▶ DATA SUPPLIED
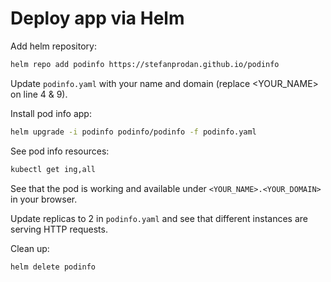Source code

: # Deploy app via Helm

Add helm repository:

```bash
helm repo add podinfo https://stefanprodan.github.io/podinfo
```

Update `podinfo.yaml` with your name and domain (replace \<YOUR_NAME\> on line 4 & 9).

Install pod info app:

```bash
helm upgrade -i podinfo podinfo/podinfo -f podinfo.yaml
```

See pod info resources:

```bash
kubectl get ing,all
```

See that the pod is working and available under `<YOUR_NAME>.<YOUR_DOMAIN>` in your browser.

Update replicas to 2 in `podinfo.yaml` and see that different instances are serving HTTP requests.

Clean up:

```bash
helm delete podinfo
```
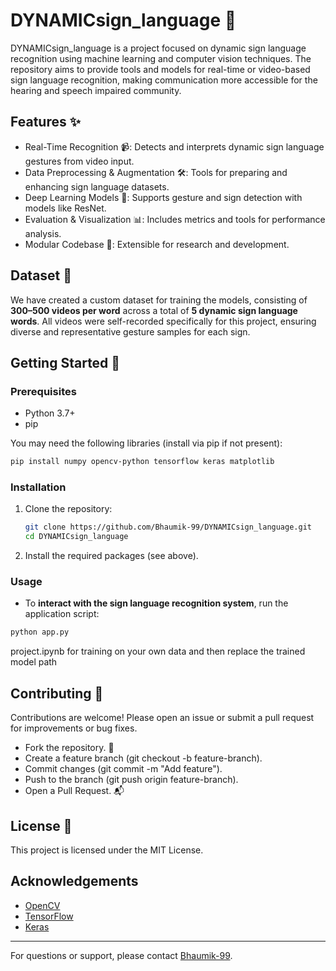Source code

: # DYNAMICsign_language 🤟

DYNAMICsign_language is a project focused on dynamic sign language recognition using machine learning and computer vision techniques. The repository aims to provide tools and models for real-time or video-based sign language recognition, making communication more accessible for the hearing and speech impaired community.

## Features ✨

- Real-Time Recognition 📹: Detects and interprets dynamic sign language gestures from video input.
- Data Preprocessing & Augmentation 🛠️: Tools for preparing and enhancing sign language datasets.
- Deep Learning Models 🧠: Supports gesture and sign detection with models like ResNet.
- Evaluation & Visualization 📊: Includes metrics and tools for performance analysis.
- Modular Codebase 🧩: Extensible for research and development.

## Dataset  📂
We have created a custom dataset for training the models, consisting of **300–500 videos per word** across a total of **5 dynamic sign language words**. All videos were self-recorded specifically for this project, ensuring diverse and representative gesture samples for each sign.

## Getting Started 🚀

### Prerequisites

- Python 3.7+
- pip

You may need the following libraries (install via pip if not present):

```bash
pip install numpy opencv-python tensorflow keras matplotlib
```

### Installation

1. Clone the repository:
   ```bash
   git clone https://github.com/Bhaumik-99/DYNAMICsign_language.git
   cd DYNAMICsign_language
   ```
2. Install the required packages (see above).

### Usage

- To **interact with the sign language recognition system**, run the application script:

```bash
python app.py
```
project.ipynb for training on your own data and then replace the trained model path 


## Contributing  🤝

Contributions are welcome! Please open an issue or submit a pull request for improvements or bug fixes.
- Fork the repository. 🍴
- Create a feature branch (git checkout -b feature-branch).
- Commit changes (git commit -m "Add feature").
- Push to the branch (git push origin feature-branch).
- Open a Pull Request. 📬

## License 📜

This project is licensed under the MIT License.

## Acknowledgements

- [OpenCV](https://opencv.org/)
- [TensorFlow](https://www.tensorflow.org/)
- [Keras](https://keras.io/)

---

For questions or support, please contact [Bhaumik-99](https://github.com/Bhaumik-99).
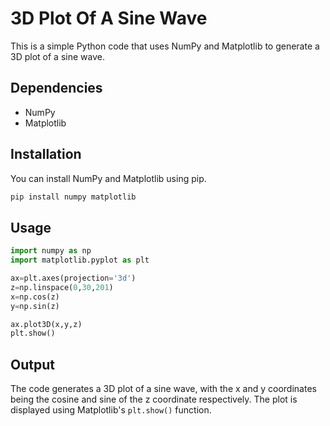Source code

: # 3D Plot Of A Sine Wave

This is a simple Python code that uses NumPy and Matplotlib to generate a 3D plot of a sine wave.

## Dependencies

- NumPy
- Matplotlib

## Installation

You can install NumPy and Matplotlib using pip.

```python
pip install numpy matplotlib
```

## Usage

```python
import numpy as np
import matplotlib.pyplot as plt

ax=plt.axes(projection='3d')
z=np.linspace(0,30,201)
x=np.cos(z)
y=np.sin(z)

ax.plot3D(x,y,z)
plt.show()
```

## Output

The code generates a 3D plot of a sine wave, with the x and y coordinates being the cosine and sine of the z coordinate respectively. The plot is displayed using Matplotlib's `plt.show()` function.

==

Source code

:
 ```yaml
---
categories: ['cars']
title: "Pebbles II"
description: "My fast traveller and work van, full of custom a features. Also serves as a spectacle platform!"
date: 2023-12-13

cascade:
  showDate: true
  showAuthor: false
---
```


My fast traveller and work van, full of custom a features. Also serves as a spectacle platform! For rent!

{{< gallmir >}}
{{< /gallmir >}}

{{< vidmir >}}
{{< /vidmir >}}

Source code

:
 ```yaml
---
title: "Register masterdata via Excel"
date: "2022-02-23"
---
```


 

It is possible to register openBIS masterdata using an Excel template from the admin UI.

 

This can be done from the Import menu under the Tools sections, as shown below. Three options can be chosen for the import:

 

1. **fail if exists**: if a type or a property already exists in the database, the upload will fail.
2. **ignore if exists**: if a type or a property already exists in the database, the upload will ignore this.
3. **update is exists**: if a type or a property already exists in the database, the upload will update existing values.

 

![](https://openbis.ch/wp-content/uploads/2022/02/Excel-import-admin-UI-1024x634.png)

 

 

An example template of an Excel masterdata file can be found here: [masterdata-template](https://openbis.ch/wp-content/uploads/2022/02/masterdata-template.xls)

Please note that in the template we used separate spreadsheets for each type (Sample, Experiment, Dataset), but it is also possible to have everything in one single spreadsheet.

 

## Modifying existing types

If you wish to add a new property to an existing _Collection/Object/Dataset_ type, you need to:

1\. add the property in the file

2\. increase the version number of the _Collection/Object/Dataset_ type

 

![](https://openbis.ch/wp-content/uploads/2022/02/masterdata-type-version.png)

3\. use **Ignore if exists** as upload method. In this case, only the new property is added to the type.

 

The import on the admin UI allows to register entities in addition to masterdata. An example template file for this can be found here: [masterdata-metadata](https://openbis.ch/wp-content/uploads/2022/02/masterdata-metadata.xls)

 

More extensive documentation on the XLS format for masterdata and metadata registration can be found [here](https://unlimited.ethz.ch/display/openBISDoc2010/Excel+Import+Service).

▶ WORK TO BE COMPLETED
Could you return every line from the entries above in which the string "title" occurs?

▶ RESULT FOR THIS EXERCISE
title: "Pebbles II"
title: "Register masterdata via Excel"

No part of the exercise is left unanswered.